Da questo “noi” va esclusa immediatamente la popolazione straniera pagante tasse, non ammessa al voto nel referendum del 1º ottobre. Certamente vanno esclusi anche tutti coloro che mai sono stati indipendentisti. Restano dunque gli indipendentisti effettivi, quelli che hanno costituito una coalizione decisamente variopinta pur di raggiungere lo scopo e che, come ossessivamente sottolineano i media in questi giorni, attualmente è agitata da pugna interna, d’altro canto assolutamente prevedibile. In effetti, se dovessimo applicare una terminologia italiana magari poco politicamente corretta, potremmo dire che nella miscela esplosiva sono confluiti radical-chic, borghesi e giovani di belle speranze con lo spirto guerrier ch’entro gli rugge. La miscela di per sé è coerente con la trasversalità dell’ideale indipendentista catalano e poteva anche essere un’occasione per dimostrare al mondo che c’è ancora gente che sa trovare un accordo su qualcosa, che sa mettere da parte le differenze e combattere per un obiettivo comune. Non so se i diretti interessati ne fossero consapevoli, in ogni caso il tentativo era sicuramente lodevole, come lodevole è il sogno della creazione di una repubblica in cui ciascuno immagina il migliore dei mondi possibili, senza pastoie burocratiche, senza ingiustizie, senza corruzione e persino femminista.
Dove si sgretola dunque questo patrimonio di belle intenzioni, potenziate dalle manganellate centralizzate del 1º ottobre? Di fronte ai costi. Al di là della fuga strategica di banche e imprese -primi cocci di questo processo- ci saranno poi le bollette da pagare per poter creare infrastrutture “da stato”, si dovranno fare tanti sacrifici per conquistare una fiducia internazionale che, per ora, non ne vuole sapere di interessarsi della faccenda e che sdegnosa volge il deretano alla rivoluzione adducendo che “non possiamo arrivare a un’Europa di 98 stati”; ci sarà tanto da lavorare a livello di cambio monetario per essere competitivi e non far la figura dei poveracci una volta varcato il confine della repubblica. Non dimentichiamo poi l’ostilità dell’ex-marito che certamente farebbe di tutto per mettere i bastoni tra le ruote.

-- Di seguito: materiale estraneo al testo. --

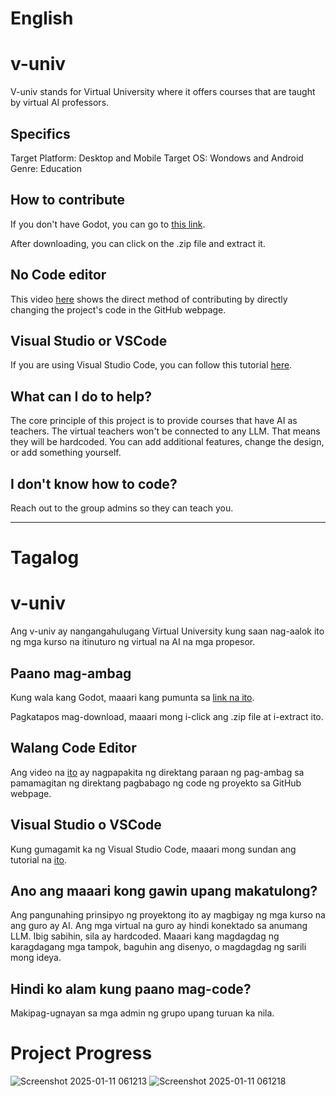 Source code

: # English

# v-univ
V-univ stands for Virtual University where it offers courses that are taught by virtual AI professors.

## Specifics
Target Platform: Desktop and Mobile
Target OS: Wondows and Android
Genre: Education

## How to contribute
If you don't have Godot, you can go to [this link](https://github.com/godotengine/godot/releases/download/4.3-stable/Godot_v4.3-stable_mono_win64.zip).

After downloading, you can click on the .zip file and extract it.

## No Code editor
This video [here](https://youtu.be/yr6IzOGoMsQ) shows the direct method of contributing by directly changing the project's code in the GitHub webpage.

## Visual Studio or VSCode
If you are using Visual Studio Code, you can follow this tutorial [here](https://youtu.be/LfrzGQimd4U).

## What can I do to help?
The core principle of this project is to provide courses that have AI as teachers. The virtual teachers won't be connected to any LLM. That means they will be hardcoded. You can add additional features, change the design, or add something yourself.

## I don't know how to code?
Reach out to the group admins so they can teach you.

---

# Tagalog

# v-univ
Ang v-univ ay nangangahulugang Virtual University kung saan nag-aalok ito ng mga kurso na itinuturo ng virtual na AI na mga propesor.

## Paano mag-ambag
Kung wala kang Godot, maaari kang pumunta sa [link na ito](https://github.com/godotengine/godot/releases/download/4.3-stable/Godot_v4.3-stable_mono_win64.zip).

Pagkatapos mag-download, maaari mong i-click ang .zip file at i-extract ito.

## Walang Code Editor
Ang video na [ito](https://youtu.be/yr6IzOGoMsQ) ay nagpapakita ng direktang paraan ng pag-ambag sa pamamagitan ng direktang pagbabago ng code ng proyekto sa GitHub webpage.

## Visual Studio o VSCode
Kung gumagamit ka ng Visual Studio Code, maaari mong sundan ang tutorial na [ito](https://youtu.be/LfrzGQimd4U).

## Ano ang maaari kong gawin upang makatulong?
Ang pangunahing prinsipyo ng proyektong ito ay magbigay ng mga kurso na ang guro ay AI. Ang mga virtual na guro ay hindi konektado sa anumang LLM. Ibig sabihin, sila ay hardcoded. Maaari kang magdagdag ng karagdagang mga tampok, baguhin ang disenyo, o magdagdag ng sarili mong ideya.

## Hindi ko alam kung paano mag-code?
Makipag-ugnayan sa mga admin ng grupo upang turuan ka nila.

# Project Progress
![Screenshot 2025-01-11 061213](https://github.com/user-attachments/assets/e4150a85-db5e-4b60-9c39-559a0b8b0e73)
![Screenshot 2025-01-11 061218](https://github.com/user-attachments/assets/ff84cbff-450f-486d-94d7-43d0251812e7)




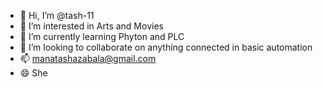 - 👋 Hi, I’m @tash-11
- 👀 I’m interested in Arts and Movies
- 🌱 I’m currently learning Phyton and PLC
- 💞️ I’m looking to collaborate on anything connected in basic automation
- 📫 manatashazabala@gmail.com
- 😄 She

<!---
tash-11/tash-11 is a ✨ special ✨ repository because its `README.md` (this file) appears on your GitHub profile.
You can click the Preview link to take a look at your changes.
--->
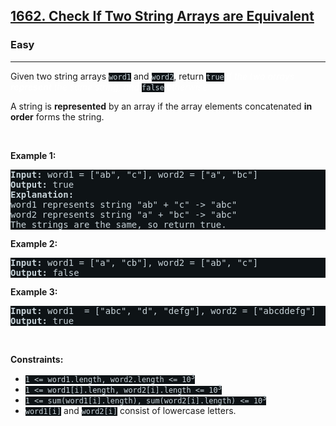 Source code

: <h2><a href="https://leetcode.com/problems/check-if-two-string-arrays-are-equivalent/">1662. Check If Two String Arrays are Equivalent</a></h2><h3>Easy</h3><hr><div><p>Given two string arrays <code style="background-color: rgb(14, 19, 22) !important; color: rgb(201, 212, 218) !important;">word1</code> and <code style="background-color: rgb(14, 19, 22) !important; color: rgb(201, 212, 218) !important;">word2</code>, return<em style="color: rgb(255, 255, 255) !important;"> </em><code style="background-color: rgb(14, 19, 22) !important; color: rgb(201, 212, 218) !important;">true</code><em style="color: rgb(255, 255, 255) !important;"> if the two arrays <strong>represent</strong> the same string, and </em><code style="background-color: rgb(14, 19, 22) !important; color: rgb(201, 212, 218) !important;">false</code><em style="color: rgb(255, 255, 255) !important;"> otherwise.</em></p>

<p>A string is <strong>represented</strong> by an array if the array elements concatenated <strong>in order</strong> forms the string.</p>

<p>&nbsp;</p>
<p><strong class="example">Example 1:</strong></p>

<pre style="background-color: rgb(14, 19, 22) !important; color: rgb(200, 212, 218) !important;"><strong>Input:</strong> word1 = ["ab", "c"], word2 = ["a", "bc"]
<strong>Output:</strong> true
<strong>Explanation:</strong>
word1 represents string "ab" + "c" -&gt; "abc"
word2 represents string "a" + "bc" -&gt; "abc"
The strings are the same, so return true.</pre>

<p><strong class="example">Example 2:</strong></p>

<pre style="background-color: rgb(14, 19, 22) !important; color: rgb(200, 212, 218) !important;"><strong>Input:</strong> word1 = ["a", "cb"], word2 = ["ab", "c"]
<strong>Output:</strong> false
</pre>

<p><strong class="example">Example 3:</strong></p>

<pre style="background-color: rgb(14, 19, 22) !important; color: rgb(200, 212, 218) !important;"><strong>Input:</strong> word1  = ["abc", "d", "defg"], word2 = ["abcddefg"]
<strong>Output:</strong> true
</pre>

<p>&nbsp;</p>
<p><strong>Constraints:</strong></p>

<ul>
	<li><code style="background-color: rgb(14, 19, 22) !important; color: rgb(201, 212, 218) !important;">1 &lt;= word1.length, word2.length &lt;= 10<sup>3</sup></code></li>
	<li><code style="background-color: rgb(14, 19, 22) !important; color: rgb(201, 212, 218) !important;">1 &lt;= word1[i].length, word2[i].length &lt;= 10<sup>3</sup></code></li>
	<li><code style="background-color: rgb(14, 19, 22) !important; color: rgb(201, 212, 218) !important;">1 &lt;= sum(word1[i].length), sum(word2[i].length) &lt;= 10<sup>3</sup></code></li>
	<li><code style="background-color: rgb(14, 19, 22) !important; color: rgb(201, 212, 218) !important;">word1[i]</code> and <code style="background-color: rgb(14, 19, 22) !important; color: rgb(201, 212, 218) !important;">word2[i]</code> consist of lowercase letters.</li>
</ul>
</div>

Di fronte a tutto ciò i giovani di belle speranze, animati appunto dallo spirto guerrier son quelli più animosi, soprattutto perché poco hanno da perdere. Non possiamo dire lo stesso dei radical-chic, più timorosi e dalla dubbiosa autostima come tutte le sinistre dei nostri tempi e, indubbiamente, non possiamo aspettarci che la fetta più borghese sia disposta a mettere in gioco i beni e il prestigio conquistati.
Dispiacciono le prevedibili conseguenze. Se scopriremo che la Repubblica era stata dichiarata “sul serio” su tutti gli abitanti della Catalogna calerà la scure dell’articolo 155, ovvero la centralizzazione coatta. Se invece lo spirto guerrier avrà la peggio e si chinerà il capo, si prevedono altri secoli di recriminazioni e fratture profonde nel popolo. Dispiacerà anche a chi, pur non avendo voce in capitolo perché “venuto da fuori” e in difficoltà di fronte al concetto di rivendicazione nazionalista e di “amore per la bandiera”- ha sempre e comunque cercato, nelle conversazioni, di studiare accuratamente l’appartenenza a una o all’altra fazione dell’interlocutore e ha fatto di tutto per non irritarne la sensibilità. L’avvicinarsi al climax ha eccitato le fantasie e quello spirto guerrier che in fondo abbiamo tutti, ma sta per arrivare il fisiologico periodo refrattario. (n.z.b.)